#### Information supplied
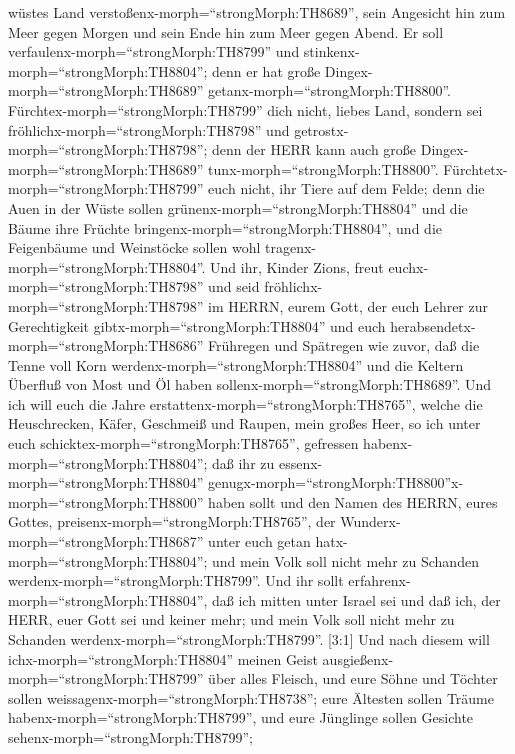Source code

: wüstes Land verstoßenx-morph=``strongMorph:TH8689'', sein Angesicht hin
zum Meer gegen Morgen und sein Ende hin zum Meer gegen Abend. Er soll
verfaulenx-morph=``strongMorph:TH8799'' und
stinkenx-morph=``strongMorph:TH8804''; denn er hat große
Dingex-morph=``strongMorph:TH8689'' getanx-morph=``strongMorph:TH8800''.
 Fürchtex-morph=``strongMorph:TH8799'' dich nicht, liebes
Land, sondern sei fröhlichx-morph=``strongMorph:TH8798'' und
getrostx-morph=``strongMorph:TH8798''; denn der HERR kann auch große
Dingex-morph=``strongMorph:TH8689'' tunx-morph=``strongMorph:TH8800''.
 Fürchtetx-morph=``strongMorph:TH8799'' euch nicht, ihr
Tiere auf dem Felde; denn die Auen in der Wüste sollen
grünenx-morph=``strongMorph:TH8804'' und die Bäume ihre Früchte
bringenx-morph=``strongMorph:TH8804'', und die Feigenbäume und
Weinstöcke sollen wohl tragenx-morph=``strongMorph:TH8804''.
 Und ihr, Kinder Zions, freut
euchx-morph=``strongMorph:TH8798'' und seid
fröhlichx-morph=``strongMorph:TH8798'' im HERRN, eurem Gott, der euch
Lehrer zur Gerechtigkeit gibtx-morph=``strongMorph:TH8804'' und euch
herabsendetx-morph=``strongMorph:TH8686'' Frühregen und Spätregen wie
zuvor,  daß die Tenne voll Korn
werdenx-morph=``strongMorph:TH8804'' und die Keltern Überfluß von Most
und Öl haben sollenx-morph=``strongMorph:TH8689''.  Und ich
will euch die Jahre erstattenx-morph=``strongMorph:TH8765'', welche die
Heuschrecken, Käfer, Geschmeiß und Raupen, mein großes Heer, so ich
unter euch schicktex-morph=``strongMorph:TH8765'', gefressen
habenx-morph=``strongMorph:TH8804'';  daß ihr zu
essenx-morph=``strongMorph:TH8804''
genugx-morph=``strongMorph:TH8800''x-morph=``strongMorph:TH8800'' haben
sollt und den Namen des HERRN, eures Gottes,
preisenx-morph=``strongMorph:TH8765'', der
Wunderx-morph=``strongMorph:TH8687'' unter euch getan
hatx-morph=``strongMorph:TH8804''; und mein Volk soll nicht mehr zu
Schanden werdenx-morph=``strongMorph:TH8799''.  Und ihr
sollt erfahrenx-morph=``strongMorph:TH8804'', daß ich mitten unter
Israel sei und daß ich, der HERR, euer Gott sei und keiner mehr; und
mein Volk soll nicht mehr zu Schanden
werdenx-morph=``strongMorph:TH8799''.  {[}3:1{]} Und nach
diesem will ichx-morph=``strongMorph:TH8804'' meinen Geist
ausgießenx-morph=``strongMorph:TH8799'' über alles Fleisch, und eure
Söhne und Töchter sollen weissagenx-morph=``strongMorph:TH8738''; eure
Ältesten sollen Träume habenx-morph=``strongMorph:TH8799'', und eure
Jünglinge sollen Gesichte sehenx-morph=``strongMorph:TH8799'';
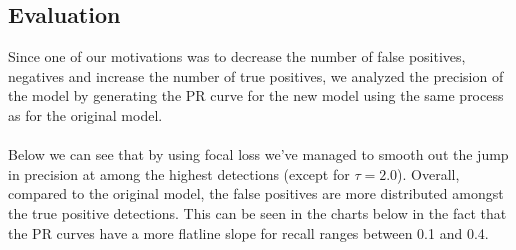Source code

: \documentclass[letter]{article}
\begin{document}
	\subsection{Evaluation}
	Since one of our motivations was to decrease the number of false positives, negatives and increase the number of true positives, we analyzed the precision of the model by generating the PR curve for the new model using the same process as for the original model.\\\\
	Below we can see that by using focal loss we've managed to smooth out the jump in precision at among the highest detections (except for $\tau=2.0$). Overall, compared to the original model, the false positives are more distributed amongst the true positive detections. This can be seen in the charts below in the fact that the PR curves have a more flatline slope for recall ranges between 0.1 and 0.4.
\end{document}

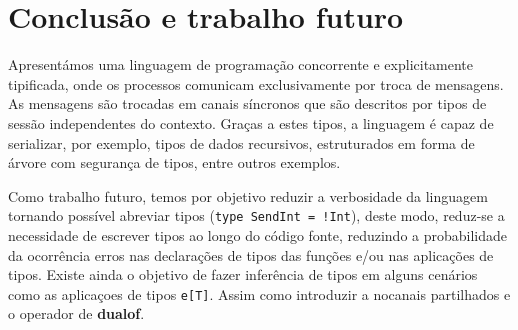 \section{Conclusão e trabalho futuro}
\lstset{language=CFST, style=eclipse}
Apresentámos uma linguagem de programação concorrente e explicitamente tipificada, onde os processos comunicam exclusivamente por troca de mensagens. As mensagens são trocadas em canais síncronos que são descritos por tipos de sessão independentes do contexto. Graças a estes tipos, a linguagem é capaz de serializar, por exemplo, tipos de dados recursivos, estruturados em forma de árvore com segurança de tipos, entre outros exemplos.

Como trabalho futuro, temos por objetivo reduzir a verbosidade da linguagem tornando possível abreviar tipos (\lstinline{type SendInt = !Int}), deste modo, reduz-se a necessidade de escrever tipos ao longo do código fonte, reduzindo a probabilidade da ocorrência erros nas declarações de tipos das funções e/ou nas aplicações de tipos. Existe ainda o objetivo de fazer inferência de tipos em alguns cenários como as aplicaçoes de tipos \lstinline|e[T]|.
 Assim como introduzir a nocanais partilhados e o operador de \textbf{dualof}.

#### Your objective
Gather every line from the entries above where the word "mehr" appears, and copy them.

#### The completed task
hatx-morph=``strongMorph:TH8804''; und mein Volk soll nicht mehr zu
Israel sei und daß ich, der HERR, euer Gott sei und keiner mehr; und
mein Volk soll nicht mehr zu Schanden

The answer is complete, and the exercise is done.